Only eight states have statutes that specifically authorized the use of absentee ballot drop boxes. Georgia is not one of those states, as LawFare blog reported:
Only eight states—Arizona, California, Colorado, Hawaii, Montana, New Mexico, Oregon and Washington state—have explicit language about ballot drop boxes written into their laws. However, many more states provide ballot drop boxes or otherwise permit counties and other election officials to place ballot drop boxes for voters to use. All told, 40 states (and Washington, D.C.) will have ballot drop boxes available in one or more locations in 2020, while just 10 states will not have drop boxes. Due to the coronavirus response, the use of ballot drop boxes during the 2020 general election will likely be the largest in American history.

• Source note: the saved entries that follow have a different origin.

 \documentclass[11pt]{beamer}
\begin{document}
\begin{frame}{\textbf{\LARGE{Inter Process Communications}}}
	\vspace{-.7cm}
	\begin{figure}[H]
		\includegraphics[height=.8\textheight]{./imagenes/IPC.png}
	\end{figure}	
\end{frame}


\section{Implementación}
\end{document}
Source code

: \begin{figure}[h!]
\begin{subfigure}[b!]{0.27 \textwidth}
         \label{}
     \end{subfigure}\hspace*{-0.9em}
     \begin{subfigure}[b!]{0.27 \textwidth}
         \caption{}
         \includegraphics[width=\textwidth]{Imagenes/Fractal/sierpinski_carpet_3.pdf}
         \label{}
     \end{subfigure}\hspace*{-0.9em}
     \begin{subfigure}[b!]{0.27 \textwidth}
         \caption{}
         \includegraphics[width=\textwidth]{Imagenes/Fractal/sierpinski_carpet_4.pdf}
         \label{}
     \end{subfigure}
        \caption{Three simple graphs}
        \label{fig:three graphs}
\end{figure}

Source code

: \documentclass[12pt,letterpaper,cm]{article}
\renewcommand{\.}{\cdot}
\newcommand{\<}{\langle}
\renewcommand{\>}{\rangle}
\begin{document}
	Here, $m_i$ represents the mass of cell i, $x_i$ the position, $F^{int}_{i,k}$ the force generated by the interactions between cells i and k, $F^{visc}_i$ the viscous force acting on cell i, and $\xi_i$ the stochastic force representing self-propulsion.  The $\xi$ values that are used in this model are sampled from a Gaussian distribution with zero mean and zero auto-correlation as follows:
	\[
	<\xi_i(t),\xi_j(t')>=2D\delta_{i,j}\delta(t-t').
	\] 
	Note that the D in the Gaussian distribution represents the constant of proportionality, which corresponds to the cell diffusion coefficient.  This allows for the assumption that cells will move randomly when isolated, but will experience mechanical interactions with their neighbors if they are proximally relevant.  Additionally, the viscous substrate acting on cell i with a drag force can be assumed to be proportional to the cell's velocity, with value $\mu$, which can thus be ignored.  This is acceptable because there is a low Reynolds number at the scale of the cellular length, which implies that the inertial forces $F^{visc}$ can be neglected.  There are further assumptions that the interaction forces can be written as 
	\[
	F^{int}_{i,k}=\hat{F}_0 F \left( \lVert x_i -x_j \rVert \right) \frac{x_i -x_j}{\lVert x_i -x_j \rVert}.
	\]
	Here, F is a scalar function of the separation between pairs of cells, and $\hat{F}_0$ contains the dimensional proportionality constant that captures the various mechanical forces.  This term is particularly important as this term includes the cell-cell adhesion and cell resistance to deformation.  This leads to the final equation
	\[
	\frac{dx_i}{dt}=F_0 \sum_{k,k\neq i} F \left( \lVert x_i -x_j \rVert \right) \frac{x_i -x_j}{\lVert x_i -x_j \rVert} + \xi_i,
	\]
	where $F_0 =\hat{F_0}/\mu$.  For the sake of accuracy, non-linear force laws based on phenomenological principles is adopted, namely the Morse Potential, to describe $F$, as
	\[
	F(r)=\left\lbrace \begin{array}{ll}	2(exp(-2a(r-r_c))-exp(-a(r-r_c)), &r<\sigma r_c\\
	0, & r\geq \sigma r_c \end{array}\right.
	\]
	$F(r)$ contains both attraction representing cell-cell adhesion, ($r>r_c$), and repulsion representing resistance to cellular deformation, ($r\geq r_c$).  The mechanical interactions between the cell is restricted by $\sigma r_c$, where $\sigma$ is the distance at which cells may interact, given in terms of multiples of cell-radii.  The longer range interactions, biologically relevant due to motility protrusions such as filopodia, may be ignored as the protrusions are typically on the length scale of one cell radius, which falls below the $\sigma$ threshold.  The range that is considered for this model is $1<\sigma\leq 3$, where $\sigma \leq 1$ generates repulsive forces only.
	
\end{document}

Tennessee is one of the ten states that did not use ballot drop boxes in the 2020 general election. Tennessee Secretary of State Tre Hargett raised security concerns about the use of drop boxes in Congressional testimony in July, as the Associated Press reported:
Democratic Sen. Amy Klobuchar of Minnesota asked Hargett why Tennessee doesn’t have drop boxes, since officials are concerned nationally about U.S. Postal Service delays with the huge influx of by-mail ballots across the country. Drop boxes are not among the several issues currently being targeted in lawsuits over Tennessee’s absentee voting during the coronavirus pandemic.

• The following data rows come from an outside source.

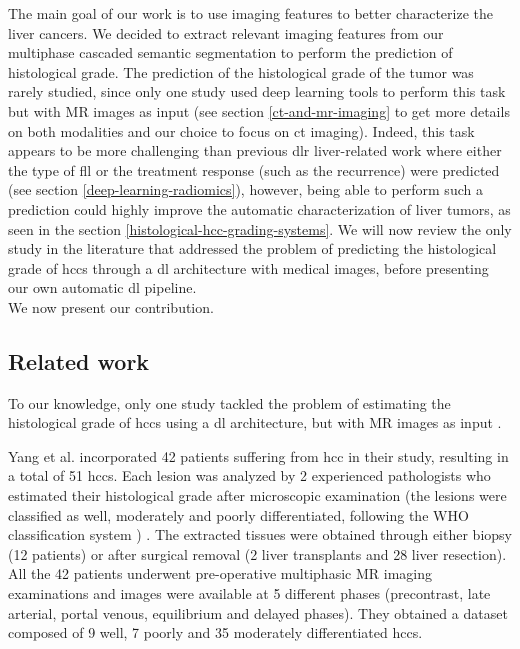 The main goal of our work is to use imaging features to better characterize the liver cancers.
We decided to extract relevant imaging features from our multiphase cascaded semantic segmentation
to perform the prediction of histological grade.
The prediction of the histological grade of the tumor was rarely studied, since only one study
used deep learning tools to perform this task but with MR images as
input \cite{Yang2019} (see section \ref{ct-and-mr-imaging} to get more details on both modalities and our choice to focus on \ac{ct} imaging).
Indeed, this task appears to be more challenging than previous \ac{dlr}
liver-related work where either the type of \ac{fll} or the treatment
response (such as the recurrence) were predicted (see section \ref{deep-learning-radiomics}), however, being able to perform such a prediction could highly improve the automatic characterization of liver tumors, as seen in the section \ref{histological-hcc-grading-systems}.
We will now review the only study in the literature that addressed the
problem of predicting the histological grade of \ac{hcc}s through a \ac{dl}
architecture with medical images, before presenting our own automatic \ac{dl}
pipeline.\\
We now present our contribution.

\subsection{Related work}\label{dlr-based-study-to-predict-the-histological-hcc-grade}

To our knowledge, only one study tackled the problem of estimating the
histological grade of \ac{hcc}s using a \ac{dl} architecture, but with MR images
as input \cite{Yang2019}.

Yang et al. incorporated 42 patients suffering from \ac{hcc} in their study,
resulting in a total of 51 \ac{hcc}s. Each lesion was analyzed by 2
experienced pathologists who estimated their histological grade after
microscopic examination (the lesions were classified as well, moderately
and poorly differentiated, following the WHO classification system \cite{20113051318}) .
The extracted tissues were obtained through either biopsy (12 patients)
or after surgical removal (2 liver transplants and 28 liver resection).
All the 42 patients underwent pre-operative multiphasic MR imaging
examinations and images were available at 5 different phases
(precontrast, late arterial, portal venous, equilibrium and delayed
phases). They obtained a dataset composed of 9 well, 7 poorly and 35 moderately
differentiated \ac{hcc}s.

“Frankly, it’s an anti-coercion methodology,” Hargett responded. “If you look at it, if someone knows you’ve got an absentee ballot and they can say, ‘Hey, I’ll be glad to take that for you and drop that off for you,’ they can ask you what you filled that ballot out or they can not turn it in at all for you.”
Last week, “The Georgia State Election Board extended two emergency rules governing absentee-by-mail voting, continuing the use of secure drop boxes and now requiring counties to process absentee ballots starting the week before Election Day,” as Georgia Public Broadcasting reported:
In the Monday meeting, the five-member board, chaired by Republican Secretary of State Brad Raffensperger, voted to extend the use of 24/7-monitored secure drop boxes through the Jan. 5 runoff. The rule was most recently approved this summer, but was set to expire late December.
The second rule continues to allow counties to begin processing absentee ballots two weeks before Election Day, but now requires them to start handling those ballots no later than the Monday before the Jan. 5 runoff.
“The number of absentee ballot requests that we’re seeing for the runoff is large as well, so if we want results at any time quickly, I think we’re going to need to do this,” general counsel Ryan Germany said. “The last week before the election, it becomes mandatory to do processing and scanning.”
Absentee ballot drop boxes were first used in Georgia during the state’s June 9 primary, authorized by the State Election Board in an April 2020 meeting, “as a way to help voters avoid human contact during the coronavirus pandemic,” the Atlanta-Journal Constitution reported.
No Georgia statute authorizes the use of absentee ballot drop boxes, and there is no indication on the State Election Board website that the board passed an election rule as it is required to do by law for any election procedures that are authorized by Georgia law.
The link to transcribed minutes of the meetings of the State Election Board in 2020 does not currently work (as of Monday, November 30) so minutes of the April 2020 meeting are not available to the public, though meetings from 2019 and before are available to the public because those links do work.
The Zuckerberg-funded CTCL announced last week that it will provide funding for absentee ballot drop box funding for the critical January 5 U.S. Senate runoffs to any county in Georgia that applies.